» Task statement
In the records below, the line containing "### Z konfiguracją" marks the start. Copy that line and everything after it exactly, through the last line.

» Material provided
○ ○ ○
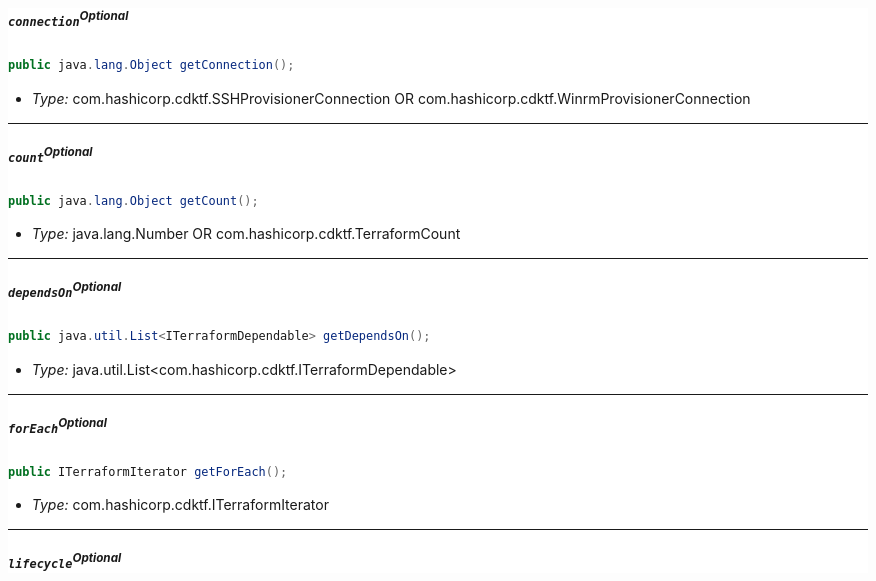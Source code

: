 
##### `connection`<sup>Optional</sup> <a name="connection" id="@cdktf/provider-ionoscloud.dataIonoscloudContainerRegistryLocations.DataIonoscloudContainerRegistryLocationsConfig.property.connection"></a>

```java
public java.lang.Object getConnection();
```

- *Type:* com.hashicorp.cdktf.SSHProvisionerConnection OR com.hashicorp.cdktf.WinrmProvisionerConnection

---

##### `count`<sup>Optional</sup> <a name="count" id="@cdktf/provider-ionoscloud.dataIonoscloudContainerRegistryLocations.DataIonoscloudContainerRegistryLocationsConfig.property.count"></a>

```java
public java.lang.Object getCount();
```

- *Type:* java.lang.Number OR com.hashicorp.cdktf.TerraformCount

---

##### `dependsOn`<sup>Optional</sup> <a name="dependsOn" id="@cdktf/provider-ionoscloud.dataIonoscloudContainerRegistryLocations.DataIonoscloudContainerRegistryLocationsConfig.property.dependsOn"></a>

```java
public java.util.List<ITerraformDependable> getDependsOn();
```

- *Type:* java.util.List<com.hashicorp.cdktf.ITerraformDependable>

---

##### `forEach`<sup>Optional</sup> <a name="forEach" id="@cdktf/provider-ionoscloud.dataIonoscloudContainerRegistryLocations.DataIonoscloudContainerRegistryLocationsConfig.property.forEach"></a>

```java
public ITerraformIterator getForEach();
```

- *Type:* com.hashicorp.cdktf.ITerraformIterator

---

##### `lifecycle`<sup>Optional</sup> <a name="lifecycle" id="@cdktf/provider-ionoscloud.dataIonoscloudContainerRegistryLocations.DataIonoscloudContainerRegistryLocationsConfig.property.lifecycle"></a>
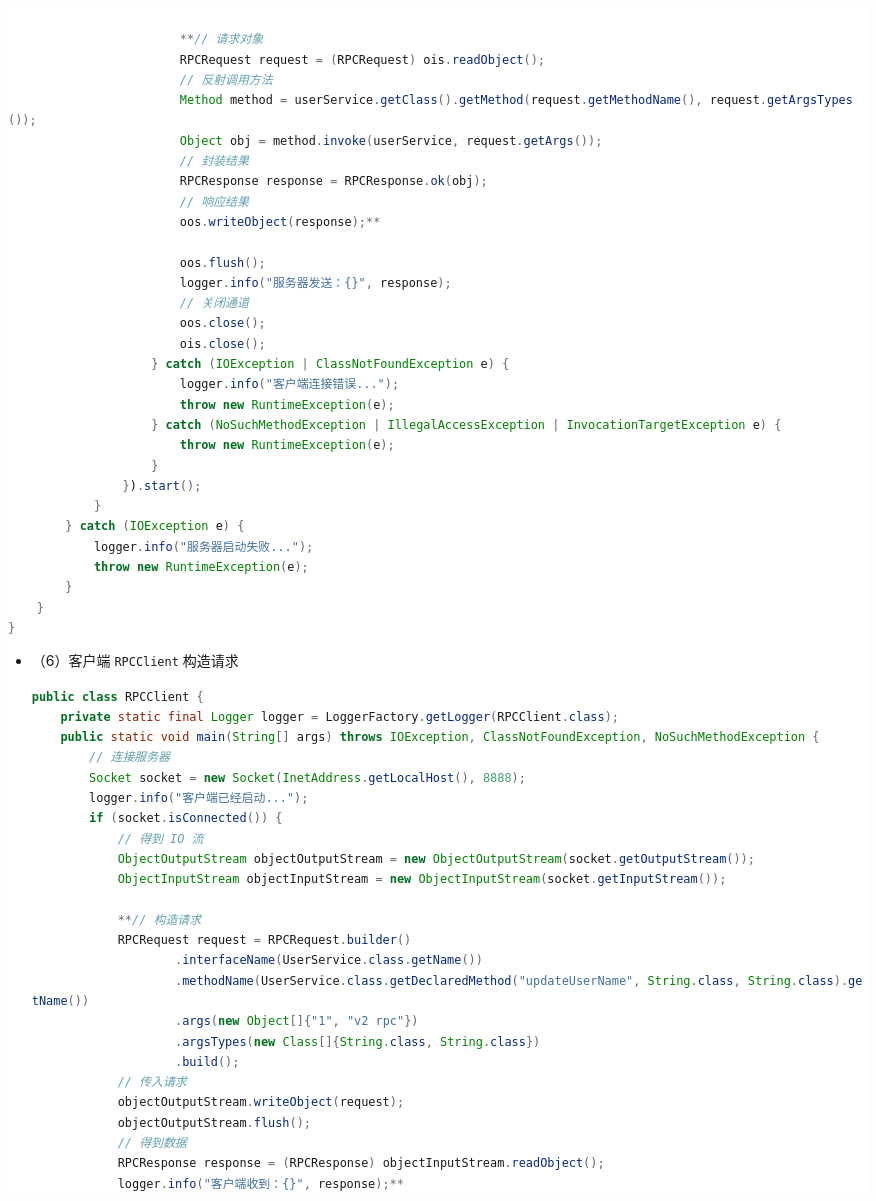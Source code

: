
   ```java
  
                          **// 请求对象
                          RPCRequest request = (RPCRequest) ois.readObject();
                          // 反射调用方法
                          Method method = userService.getClass().getMethod(request.getMethodName(), request.getArgsTypes());
                          Object obj = method.invoke(userService, request.getArgs());
                          // 封装结果
                          RPCResponse response = RPCResponse.ok(obj);
                          // 响应结果
                          oos.writeObject(response);**
  
                          oos.flush();
                          logger.info("服务器发送：{}", response);
                          // 关闭通道
                          oos.close();
                          ois.close();
                      } catch (IOException | ClassNotFoundException e) {
                          logger.info("客户端连接错误...");
                          throw new RuntimeException(e);
                      } catch (NoSuchMethodException | IllegalAccessException | InvocationTargetException e) {
                          throw new RuntimeException(e);
                      }
                  }).start();
              }
          } catch (IOException e) {
              logger.info("服务器启动失败...");
              throw new RuntimeException(e);
          }
      }
  }
  ```

- （6）客户端 `RPCClient` 构造请求

  ```java
  public class RPCClient {
      private static final Logger logger = LoggerFactory.getLogger(RPCClient.class);
      public static void main(String[] args) throws IOException, ClassNotFoundException, NoSuchMethodException {
          // 连接服务器
          Socket socket = new Socket(InetAddress.getLocalHost(), 8888);
          logger.info("客户端已经启动...");
          if (socket.isConnected()) {
              // 得到 IO 流
              ObjectOutputStream objectOutputStream = new ObjectOutputStream(socket.getOutputStream());
              ObjectInputStream objectInputStream = new ObjectInputStream(socket.getInputStream());
  
              **// 构造请求
              RPCRequest request = RPCRequest.builder()
                      .interfaceName(UserService.class.getName())
                      .methodName(UserService.class.getDeclaredMethod("updateUserName", String.class, String.class).getName())
                      .args(new Object[]{"1", "v2 rpc"})
                      .argsTypes(new Class[]{String.class, String.class})
                      .build();
              // 传入请求
              objectOutputStream.writeObject(request);
              objectOutputStream.flush();
              // 得到数据
              RPCResponse response = (RPCResponse) objectInputStream.readObject();
              logger.info("客户端收到：{}", response);**
  ```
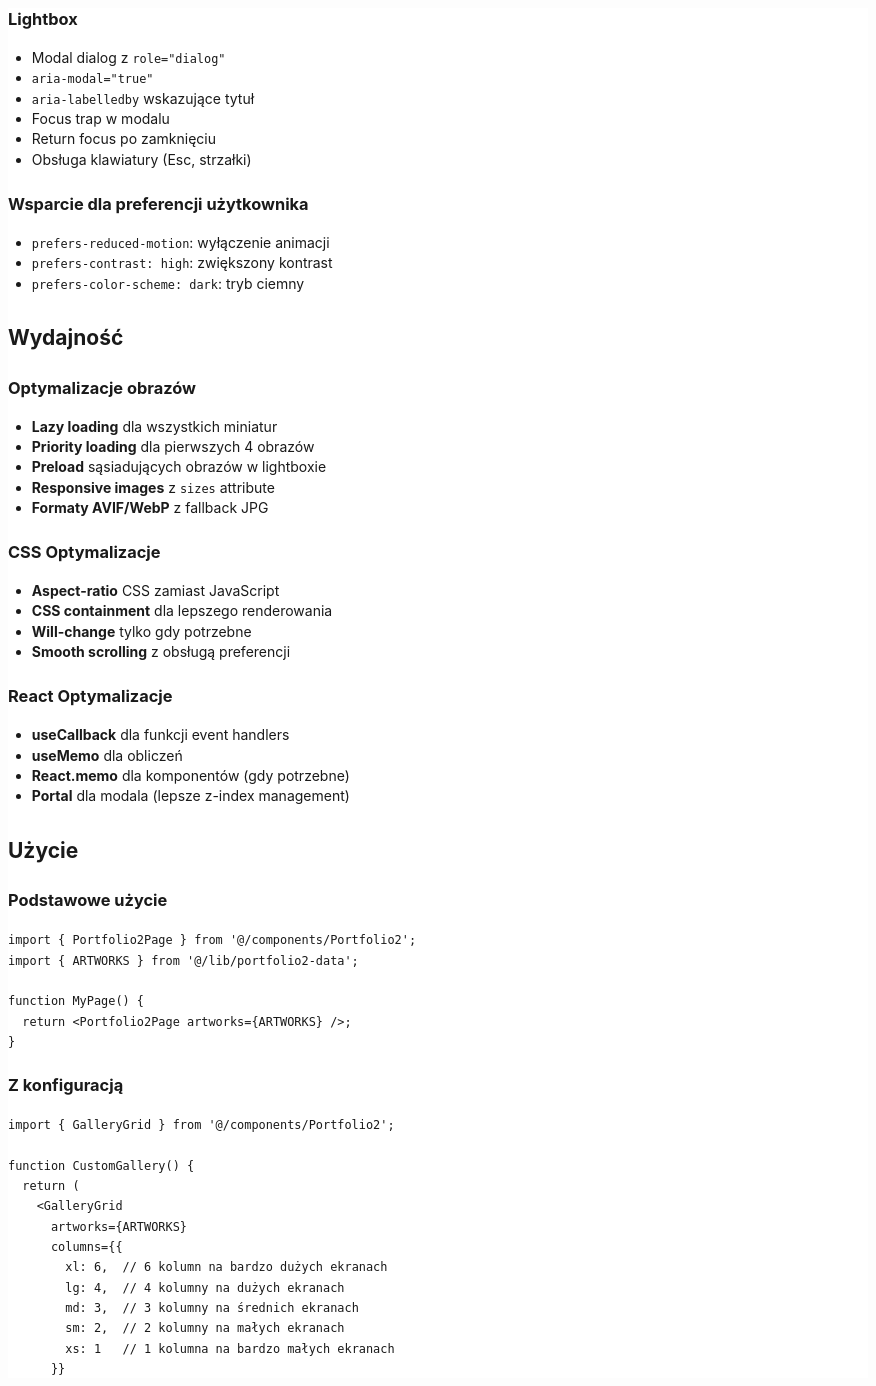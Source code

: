 ### Lightbox
- Modal dialog z `role="dialog"`
- `aria-modal="true"`
- `aria-labelledby` wskazujące tytuł
- Focus trap w modalu
- Return focus po zamknięciu
- Obsługa klawiatury (Esc, strzałki)

### Wsparcie dla preferencji użytkownika
- `prefers-reduced-motion`: wyłączenie animacji
- `prefers-contrast: high`: zwiększony kontrast
- `prefers-color-scheme: dark`: tryb ciemny

## Wydajność

### Optymalizacje obrazów
- **Lazy loading** dla wszystkich miniatur
- **Priority loading** dla pierwszych 4 obrazów
- **Preload** sąsiadujących obrazów w lightboxie
- **Responsive images** z `sizes` attribute
- **Formaty AVIF/WebP** z fallback JPG

### CSS Optymalizacje
- **Aspect-ratio** CSS zamiast JavaScript
- **CSS containment** dla lepszego renderowania
- **Will-change** tylko gdy potrzebne
- **Smooth scrolling** z obsługą preferencji

### React Optymalizacje
- **useCallback** dla funkcji event handlers
- **useMemo** dla obliczeń
- **React.memo** dla komponentów (gdy potrzebne)
- **Portal** dla modala (lepsze z-index management)

## Użycie

### Podstawowe użycie
```tsx
import { Portfolio2Page } from '@/components/Portfolio2';
import { ARTWORKS } from '@/lib/portfolio2-data';

function MyPage() {
  return <Portfolio2Page artworks={ARTWORKS} />;
}
```

### Z konfiguracją
```tsx
import { GalleryGrid } from '@/components/Portfolio2';

function CustomGallery() {
  return (
    <GalleryGrid 
      artworks={ARTWORKS}
      columns={{
        xl: 6,  // 6 kolumn na bardzo dużych ekranach
        lg: 4,  // 4 kolumny na dużych ekranach
        md: 3,  // 3 kolumny na średnich ekranach
        sm: 2,  // 2 kolumny na małych ekranach
        xs: 1   // 1 kolumna na bardzo małych ekranach
      }}
```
○ ○ ○
» Expected answer
### Z konfiguracją
```tsx
import { GalleryGrid } from '@/components/Portfolio2';

function CustomGallery() {
  return (
    <GalleryGrid 
      artworks={ARTWORKS}
      columns={{
        xl: 6,  // 6 kolumn na bardzo dużych ekranach
        lg: 4,  // 4 kolumny na dużych ekranach
        md: 3,  // 3 kolumny na średnich ekranach
        sm: 2,  // 2 kolumny na małych ekranach
        xs: 1   // 1 kolumna na bardzo małych ekranach
      }}
```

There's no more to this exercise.